Thursday, December 23, 2004

26. A Changed People

Our redemption is not just a fact of history that we happen to know about and the pagans do not. There is more to believing in redemption than just going about with a sigh of relief that the gates of heaven are open and that things will be different for us when we die. Redemption makes things different right now. Our Lord's death did not merely open up paradise or change the Father's attitude toward us. Christ died so that we might change interiorly, in the very core and reality of our being.

When people talk about getting in touch with themselves, or when they admit anxiety about their self-identity, they are speaking on a purely natural level. If we really got in touch with ourselves after baptism, we would realize what God has made of us and what he has called us to be. Why does God love us? It is because he sees in us the very life of his Son graced. That is what makes us most attractive to God. Christ died that we might be changed.

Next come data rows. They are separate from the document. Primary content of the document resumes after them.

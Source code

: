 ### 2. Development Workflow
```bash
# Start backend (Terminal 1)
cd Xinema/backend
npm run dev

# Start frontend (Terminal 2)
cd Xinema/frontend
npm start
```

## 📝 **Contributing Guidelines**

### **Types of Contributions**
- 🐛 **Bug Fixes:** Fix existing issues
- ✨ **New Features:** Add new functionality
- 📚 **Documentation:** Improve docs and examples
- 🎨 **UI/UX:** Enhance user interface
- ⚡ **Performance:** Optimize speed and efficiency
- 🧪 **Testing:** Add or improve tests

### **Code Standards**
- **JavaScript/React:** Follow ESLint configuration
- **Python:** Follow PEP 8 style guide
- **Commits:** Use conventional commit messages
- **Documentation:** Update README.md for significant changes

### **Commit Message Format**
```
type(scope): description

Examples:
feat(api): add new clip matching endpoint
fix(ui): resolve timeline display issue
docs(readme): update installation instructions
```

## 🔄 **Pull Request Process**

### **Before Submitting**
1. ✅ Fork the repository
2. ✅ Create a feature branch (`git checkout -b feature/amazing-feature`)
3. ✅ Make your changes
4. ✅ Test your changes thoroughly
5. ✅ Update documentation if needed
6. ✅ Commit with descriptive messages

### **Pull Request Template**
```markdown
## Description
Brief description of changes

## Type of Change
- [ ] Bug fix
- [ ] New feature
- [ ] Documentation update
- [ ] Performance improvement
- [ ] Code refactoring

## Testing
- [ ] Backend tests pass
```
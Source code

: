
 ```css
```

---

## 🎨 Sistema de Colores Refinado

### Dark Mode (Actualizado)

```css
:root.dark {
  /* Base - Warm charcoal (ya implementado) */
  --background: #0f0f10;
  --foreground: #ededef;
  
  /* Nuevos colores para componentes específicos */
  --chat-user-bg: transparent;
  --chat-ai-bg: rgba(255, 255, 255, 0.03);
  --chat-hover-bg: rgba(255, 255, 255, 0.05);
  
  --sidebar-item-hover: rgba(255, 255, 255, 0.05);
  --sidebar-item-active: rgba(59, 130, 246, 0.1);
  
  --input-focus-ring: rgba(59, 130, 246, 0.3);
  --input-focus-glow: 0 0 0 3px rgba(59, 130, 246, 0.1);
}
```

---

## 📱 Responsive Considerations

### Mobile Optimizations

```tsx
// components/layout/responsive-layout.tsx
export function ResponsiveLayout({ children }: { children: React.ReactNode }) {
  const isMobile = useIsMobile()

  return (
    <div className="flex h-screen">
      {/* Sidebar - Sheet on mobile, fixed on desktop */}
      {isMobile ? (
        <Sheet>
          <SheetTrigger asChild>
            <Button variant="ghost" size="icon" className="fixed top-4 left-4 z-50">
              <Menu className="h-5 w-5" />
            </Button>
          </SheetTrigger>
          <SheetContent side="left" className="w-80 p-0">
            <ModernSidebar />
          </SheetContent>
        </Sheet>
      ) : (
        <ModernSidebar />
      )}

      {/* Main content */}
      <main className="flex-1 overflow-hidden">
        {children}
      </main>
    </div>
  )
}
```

We celebrate what we are, what we have become by the grace of Christ, and who we have been called to be as living members on earth of his Mystical Body. First, we recognize who and what we are. Second, from this flows the conduct we usually associate with being good or holy. On Calvary, it was not just our sins which were washed, we died in Christ so that we might rise in him and live on an entirely new level of human existence. Because we are redeemed, we are now called and able to think as people have never thought before, to evaluate things in this world in a way that overturns all previous standards of judgment. Without that, it is crazy on a natural plain to do things like forgiving your enemies. We are called to rise above the worldly and this will sometimes entail pain. We and our ways are profoundly altered. It is made possible for us to act in ways that are far beyond what we usually understand as morality. If morality is only custom, then there would be nothing stopping us from creating new ones, justifying the evil we are doing. Does this make any sense? No. The thoughts and ways of God are beyond the thoughts and ways of men. "My thoughts are not your thoughts, nor are your ways my ways, says the Lord. As high as the heavens are above the earth, so high are my ways above your ways and my thoughts above your thoughts" (Isaiah 55:8-9). The Mass helps us to put on the mind of Christ.

All the distance between God and man has been overcome by the redemption that is ours through Jesus Christ. Because we have died with him, we have risen in him-- ready to lead a new life. And this life, which we call the life of grace, is to share in Christ's life. In other words, we are to partake of his thinking, choosing, appreciating, knowing, loving, suffering, and rejoicing here on earth, now and until he comes again. On that final day, we will share fully in his life and joy forever in heaven.

If Christians really expressed themselves, knowingly and consciously, through gestures of the Mass, then every Mass would be a profound act of total commitment to God to live in an entirely new way. Imagine what it would be, if every person at Mass deeply and consciously expressed the sincere offering of the whole self to God for transformation, with the bread and wine, into a perfectly responsive member of the Body of Christ. Conjecture what it would be if every such person brought this awareness and receptivity to their dying and rising with Christ in order to live a new kind of life (otherness), a life according to the attitudes (mind) and values (heart) of Christ himself. This is a tall order, and means "Going out on the limb." Yet Christ comes to assist us in making that commitment. That is the essence of redemption.